Two steps forward, one step back. It's a
cliche but in the case of this week's decision in the High Court striking down
ACT same-sex marriage legislation it is most apposite.
The irony of the decision is that while it struck down ACT same-sex marriage legislation it also was a further step on the way to true marriage equality.
The irony of the decision is that while it struck down ACT same-sex marriage legislation it also was a further step on the way to true marriage equality.
Undoubtedly, those couples that rushed to wed
in the period between the hearing of the case and the decision are distraught
at having the legal recognition of their relationship stripped from them.

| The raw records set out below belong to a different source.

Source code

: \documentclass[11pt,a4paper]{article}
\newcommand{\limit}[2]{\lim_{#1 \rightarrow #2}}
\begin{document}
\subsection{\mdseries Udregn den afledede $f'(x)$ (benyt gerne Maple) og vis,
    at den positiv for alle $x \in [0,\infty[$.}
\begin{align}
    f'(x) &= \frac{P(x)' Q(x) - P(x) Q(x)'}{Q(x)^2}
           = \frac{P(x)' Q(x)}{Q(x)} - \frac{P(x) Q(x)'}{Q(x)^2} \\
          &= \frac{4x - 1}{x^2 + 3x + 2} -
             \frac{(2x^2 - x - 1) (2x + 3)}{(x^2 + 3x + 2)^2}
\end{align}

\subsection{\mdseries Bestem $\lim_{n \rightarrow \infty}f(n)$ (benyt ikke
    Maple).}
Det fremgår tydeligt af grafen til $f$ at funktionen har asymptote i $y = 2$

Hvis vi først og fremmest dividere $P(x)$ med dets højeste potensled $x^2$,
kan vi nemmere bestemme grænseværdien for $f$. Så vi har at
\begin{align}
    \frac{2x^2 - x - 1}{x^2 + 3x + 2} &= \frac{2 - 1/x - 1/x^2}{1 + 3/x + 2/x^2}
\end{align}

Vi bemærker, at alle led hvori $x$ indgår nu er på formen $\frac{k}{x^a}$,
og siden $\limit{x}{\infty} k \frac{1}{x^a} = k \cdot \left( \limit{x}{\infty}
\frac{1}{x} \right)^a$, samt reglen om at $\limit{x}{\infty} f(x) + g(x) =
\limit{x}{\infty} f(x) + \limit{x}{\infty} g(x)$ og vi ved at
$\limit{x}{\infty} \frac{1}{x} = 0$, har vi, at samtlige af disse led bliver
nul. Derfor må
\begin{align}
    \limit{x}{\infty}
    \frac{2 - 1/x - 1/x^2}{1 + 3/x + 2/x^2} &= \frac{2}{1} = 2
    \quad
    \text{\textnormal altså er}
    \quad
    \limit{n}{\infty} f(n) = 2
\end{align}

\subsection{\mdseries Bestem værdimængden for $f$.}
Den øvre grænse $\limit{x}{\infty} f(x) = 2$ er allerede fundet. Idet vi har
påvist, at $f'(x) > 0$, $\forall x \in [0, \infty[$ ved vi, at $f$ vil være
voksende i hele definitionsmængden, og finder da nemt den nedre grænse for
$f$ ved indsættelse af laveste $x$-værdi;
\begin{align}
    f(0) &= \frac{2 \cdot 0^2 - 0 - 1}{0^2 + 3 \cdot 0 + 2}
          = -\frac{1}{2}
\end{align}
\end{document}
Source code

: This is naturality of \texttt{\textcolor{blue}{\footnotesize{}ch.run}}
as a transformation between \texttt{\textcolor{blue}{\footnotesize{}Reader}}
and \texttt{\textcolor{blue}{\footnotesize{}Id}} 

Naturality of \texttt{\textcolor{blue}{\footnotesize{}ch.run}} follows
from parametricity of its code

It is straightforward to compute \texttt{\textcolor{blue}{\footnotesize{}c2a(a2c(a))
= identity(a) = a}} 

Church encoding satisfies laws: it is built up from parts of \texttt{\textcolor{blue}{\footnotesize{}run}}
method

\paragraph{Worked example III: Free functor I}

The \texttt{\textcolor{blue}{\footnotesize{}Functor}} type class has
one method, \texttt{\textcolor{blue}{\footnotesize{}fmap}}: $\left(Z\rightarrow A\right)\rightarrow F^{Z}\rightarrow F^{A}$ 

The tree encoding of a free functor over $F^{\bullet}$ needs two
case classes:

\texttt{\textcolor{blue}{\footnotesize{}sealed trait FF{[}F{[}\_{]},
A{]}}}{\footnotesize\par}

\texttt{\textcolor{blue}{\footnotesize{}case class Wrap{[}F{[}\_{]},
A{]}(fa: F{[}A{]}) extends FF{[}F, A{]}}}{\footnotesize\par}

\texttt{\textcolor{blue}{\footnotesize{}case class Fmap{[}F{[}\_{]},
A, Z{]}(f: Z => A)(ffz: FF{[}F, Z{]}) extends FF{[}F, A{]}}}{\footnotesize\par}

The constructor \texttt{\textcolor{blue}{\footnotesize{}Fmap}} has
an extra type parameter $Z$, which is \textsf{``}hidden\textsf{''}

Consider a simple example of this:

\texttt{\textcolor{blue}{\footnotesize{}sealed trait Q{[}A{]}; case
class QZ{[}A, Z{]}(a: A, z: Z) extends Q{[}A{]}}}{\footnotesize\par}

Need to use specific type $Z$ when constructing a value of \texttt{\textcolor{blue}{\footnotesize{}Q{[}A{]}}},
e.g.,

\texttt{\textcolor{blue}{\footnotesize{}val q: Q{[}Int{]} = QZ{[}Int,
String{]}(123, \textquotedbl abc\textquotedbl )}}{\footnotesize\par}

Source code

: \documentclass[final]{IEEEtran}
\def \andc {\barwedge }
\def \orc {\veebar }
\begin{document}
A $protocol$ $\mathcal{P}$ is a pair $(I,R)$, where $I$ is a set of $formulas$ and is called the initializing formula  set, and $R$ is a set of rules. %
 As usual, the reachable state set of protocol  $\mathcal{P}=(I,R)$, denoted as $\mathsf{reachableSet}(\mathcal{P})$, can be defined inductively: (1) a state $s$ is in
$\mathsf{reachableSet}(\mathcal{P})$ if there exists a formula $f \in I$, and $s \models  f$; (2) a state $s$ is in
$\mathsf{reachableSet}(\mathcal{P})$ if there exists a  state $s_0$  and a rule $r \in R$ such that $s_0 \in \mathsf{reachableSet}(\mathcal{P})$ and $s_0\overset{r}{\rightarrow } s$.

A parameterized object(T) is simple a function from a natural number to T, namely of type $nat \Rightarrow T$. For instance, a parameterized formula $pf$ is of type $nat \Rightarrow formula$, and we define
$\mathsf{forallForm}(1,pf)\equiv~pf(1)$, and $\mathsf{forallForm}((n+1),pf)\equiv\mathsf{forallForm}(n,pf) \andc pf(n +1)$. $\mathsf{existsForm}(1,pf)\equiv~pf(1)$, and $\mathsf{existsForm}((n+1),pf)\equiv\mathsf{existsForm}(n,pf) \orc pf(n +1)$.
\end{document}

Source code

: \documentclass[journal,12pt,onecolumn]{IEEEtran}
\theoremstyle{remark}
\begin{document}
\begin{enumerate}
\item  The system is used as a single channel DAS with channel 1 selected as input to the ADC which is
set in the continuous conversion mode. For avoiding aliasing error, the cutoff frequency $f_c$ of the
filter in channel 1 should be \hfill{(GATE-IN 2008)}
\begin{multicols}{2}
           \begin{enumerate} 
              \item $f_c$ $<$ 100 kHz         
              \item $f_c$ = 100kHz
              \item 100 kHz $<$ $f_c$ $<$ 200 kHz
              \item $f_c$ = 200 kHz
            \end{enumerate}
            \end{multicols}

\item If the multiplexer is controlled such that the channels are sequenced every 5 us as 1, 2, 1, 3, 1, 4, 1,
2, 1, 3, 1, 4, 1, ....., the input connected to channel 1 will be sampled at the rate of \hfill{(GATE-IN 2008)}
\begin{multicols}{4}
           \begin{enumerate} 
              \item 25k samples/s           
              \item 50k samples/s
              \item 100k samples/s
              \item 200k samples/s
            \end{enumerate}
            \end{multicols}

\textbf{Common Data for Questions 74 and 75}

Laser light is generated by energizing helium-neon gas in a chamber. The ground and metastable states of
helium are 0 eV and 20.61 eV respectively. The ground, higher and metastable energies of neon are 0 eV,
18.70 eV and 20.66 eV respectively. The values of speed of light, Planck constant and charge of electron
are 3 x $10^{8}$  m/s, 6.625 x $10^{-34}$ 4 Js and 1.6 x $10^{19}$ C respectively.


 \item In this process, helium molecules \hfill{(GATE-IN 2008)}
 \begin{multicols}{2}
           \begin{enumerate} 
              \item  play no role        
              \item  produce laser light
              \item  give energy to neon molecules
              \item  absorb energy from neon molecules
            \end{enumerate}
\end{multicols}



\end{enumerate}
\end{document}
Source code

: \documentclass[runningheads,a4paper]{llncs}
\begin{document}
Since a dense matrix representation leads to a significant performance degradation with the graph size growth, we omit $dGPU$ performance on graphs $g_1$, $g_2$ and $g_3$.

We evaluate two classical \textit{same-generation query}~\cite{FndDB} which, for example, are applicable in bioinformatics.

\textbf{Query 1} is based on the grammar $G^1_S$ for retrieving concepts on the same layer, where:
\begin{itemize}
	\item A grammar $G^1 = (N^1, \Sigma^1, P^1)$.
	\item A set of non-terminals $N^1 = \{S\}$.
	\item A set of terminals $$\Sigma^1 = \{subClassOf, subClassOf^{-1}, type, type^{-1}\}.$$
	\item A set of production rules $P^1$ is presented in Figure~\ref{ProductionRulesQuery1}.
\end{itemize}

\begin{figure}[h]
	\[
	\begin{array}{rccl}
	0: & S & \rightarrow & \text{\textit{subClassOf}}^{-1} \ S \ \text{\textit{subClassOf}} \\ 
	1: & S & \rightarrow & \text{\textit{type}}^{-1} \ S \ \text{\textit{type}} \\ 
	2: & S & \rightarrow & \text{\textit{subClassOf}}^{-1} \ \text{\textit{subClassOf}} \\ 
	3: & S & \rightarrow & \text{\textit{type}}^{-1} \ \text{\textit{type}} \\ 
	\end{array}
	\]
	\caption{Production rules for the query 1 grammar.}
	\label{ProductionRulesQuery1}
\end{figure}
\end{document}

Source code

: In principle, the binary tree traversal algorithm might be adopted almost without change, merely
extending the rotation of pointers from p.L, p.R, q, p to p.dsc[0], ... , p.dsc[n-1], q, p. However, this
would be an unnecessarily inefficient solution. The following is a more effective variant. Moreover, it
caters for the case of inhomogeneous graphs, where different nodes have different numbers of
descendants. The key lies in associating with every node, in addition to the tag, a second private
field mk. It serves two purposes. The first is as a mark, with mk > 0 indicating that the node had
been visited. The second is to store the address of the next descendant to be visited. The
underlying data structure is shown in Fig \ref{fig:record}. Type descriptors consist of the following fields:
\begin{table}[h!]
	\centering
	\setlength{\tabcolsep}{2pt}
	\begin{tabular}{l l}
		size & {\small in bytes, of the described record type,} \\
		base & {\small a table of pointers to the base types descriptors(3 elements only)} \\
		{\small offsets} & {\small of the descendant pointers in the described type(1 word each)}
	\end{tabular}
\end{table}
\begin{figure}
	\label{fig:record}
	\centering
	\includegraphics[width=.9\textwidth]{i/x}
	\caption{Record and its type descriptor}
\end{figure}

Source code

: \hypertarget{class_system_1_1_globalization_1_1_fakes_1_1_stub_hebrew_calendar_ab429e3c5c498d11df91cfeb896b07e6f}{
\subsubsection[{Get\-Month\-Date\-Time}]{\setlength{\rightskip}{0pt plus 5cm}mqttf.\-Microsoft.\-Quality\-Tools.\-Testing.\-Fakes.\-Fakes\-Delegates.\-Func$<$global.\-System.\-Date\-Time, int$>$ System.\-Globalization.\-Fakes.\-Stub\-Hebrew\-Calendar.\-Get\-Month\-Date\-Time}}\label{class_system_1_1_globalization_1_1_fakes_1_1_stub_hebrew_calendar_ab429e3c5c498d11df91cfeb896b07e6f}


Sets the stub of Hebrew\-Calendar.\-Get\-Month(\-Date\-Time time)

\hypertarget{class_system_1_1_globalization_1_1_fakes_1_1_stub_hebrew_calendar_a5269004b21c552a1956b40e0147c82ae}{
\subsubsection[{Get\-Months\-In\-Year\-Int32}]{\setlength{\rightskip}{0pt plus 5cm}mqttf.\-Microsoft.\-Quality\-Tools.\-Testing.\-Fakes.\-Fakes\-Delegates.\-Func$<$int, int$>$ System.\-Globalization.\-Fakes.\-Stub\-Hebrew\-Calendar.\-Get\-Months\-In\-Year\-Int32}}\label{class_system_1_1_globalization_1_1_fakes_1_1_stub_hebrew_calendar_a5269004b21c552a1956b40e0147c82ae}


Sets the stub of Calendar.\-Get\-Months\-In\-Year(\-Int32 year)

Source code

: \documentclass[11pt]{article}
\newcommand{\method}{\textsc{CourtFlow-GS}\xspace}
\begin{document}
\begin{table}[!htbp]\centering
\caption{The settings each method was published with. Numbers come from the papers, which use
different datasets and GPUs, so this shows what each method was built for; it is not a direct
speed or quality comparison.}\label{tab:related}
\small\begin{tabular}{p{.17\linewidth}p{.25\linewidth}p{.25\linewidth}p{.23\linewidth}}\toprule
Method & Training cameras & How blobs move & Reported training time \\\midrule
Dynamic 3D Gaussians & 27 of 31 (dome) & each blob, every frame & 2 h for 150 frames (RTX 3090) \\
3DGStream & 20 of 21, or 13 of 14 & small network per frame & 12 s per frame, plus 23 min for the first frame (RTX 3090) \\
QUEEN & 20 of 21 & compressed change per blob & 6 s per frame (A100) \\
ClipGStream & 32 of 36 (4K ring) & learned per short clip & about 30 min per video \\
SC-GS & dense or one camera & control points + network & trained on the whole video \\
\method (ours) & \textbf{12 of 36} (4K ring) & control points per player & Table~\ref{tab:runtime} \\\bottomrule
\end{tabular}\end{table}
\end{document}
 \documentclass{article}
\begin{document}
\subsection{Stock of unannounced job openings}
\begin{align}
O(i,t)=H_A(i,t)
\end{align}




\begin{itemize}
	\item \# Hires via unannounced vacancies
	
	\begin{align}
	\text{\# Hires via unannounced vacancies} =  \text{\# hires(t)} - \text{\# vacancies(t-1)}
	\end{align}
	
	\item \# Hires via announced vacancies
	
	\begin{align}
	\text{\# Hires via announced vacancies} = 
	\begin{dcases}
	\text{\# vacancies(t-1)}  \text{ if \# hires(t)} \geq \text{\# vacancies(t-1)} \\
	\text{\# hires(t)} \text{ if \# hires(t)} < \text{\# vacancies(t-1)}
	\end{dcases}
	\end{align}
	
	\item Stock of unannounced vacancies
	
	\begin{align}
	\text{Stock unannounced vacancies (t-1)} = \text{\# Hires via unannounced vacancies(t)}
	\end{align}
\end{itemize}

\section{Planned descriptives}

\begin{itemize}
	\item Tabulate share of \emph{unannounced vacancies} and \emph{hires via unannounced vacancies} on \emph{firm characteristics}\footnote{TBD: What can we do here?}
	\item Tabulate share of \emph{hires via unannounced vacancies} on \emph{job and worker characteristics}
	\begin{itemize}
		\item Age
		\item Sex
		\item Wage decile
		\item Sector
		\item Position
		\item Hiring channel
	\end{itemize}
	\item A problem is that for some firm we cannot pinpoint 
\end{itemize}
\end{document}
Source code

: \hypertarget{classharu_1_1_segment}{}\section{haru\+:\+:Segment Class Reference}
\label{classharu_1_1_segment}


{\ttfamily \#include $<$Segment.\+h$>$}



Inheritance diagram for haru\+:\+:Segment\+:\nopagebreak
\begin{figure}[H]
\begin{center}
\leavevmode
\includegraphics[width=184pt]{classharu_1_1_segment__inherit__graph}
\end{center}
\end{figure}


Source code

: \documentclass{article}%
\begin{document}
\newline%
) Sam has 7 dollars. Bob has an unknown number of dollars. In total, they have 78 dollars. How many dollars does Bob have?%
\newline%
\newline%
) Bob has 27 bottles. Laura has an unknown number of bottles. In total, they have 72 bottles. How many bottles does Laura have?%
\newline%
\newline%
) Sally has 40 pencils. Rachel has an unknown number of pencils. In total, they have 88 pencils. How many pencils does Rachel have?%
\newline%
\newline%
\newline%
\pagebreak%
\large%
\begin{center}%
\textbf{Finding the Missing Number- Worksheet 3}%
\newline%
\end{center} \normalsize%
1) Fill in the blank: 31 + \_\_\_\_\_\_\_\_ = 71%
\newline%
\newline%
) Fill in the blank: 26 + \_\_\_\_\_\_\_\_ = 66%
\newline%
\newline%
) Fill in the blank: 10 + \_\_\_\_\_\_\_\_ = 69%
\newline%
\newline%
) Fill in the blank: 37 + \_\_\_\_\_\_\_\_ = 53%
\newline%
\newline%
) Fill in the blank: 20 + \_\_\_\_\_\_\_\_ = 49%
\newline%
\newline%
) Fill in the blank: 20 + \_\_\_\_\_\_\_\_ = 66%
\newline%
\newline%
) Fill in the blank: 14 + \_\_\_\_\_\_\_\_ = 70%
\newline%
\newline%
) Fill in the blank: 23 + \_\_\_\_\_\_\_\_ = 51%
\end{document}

However, the great weakness of the ACT
legislation was that in order to get around the prohibition on same-sex
marriage in the Commonwealth Marriage Act, lawyers needed to argue that an Act
entitled Marriage Equality (Same Sex) Act did nothing of the sort. Rather, they
argued it established a legal relationship that wasn't in fact marriage and was
different.
In their unanimous decision, High Court
judges identified this as a key weakness in the ACT case.
"The Territory submitted that the Marriage Act
and the ACT Act "do not regulate the same status of 'marriage,"
judges said.
"As both the short
title and the long title to the ACT Act show, the Act is intended
to provide for marriage equality.... By providing for marriage equality,
the ACT Act seeks to operate within the same domain of juristic classification
as the Marriage Act."
But in finding that the Commonwealth has the
constitutional power to make laws in relation to marriage, the Court also went
out of its way to highlight that the power was not limited to wedlock between a
man and a woman.
This is the real significance of the High
Court's decision. The Commonwealth Solicitor-General in arguments before the
Court went out of his way to avoid the issue of whether the constitutional
power - s51 (xxi) - was limited by the understanding of its marriage at the
time of federation.
That is, the understanding of the scope of
the power at federation was informed by a number of 19th Century English cases
that marriage was only between a man and a woman. The Commonwealth
Solicitor-General argued there was no need to address this issue in order to
find the ACT legislation invalid.
But the Court was not to be dissuaded by the
Commonwealth from addressing the scope of the marital power. Instead, it went out of its way to stress the content of the power was one that had changed as Australian society changed. And it was prepared to give a broad ambit to the scope of the constitutional power
- as the modern High Court is
prepared to do in relation to other heads of power - defining it without
reference to religion, history or sexuality.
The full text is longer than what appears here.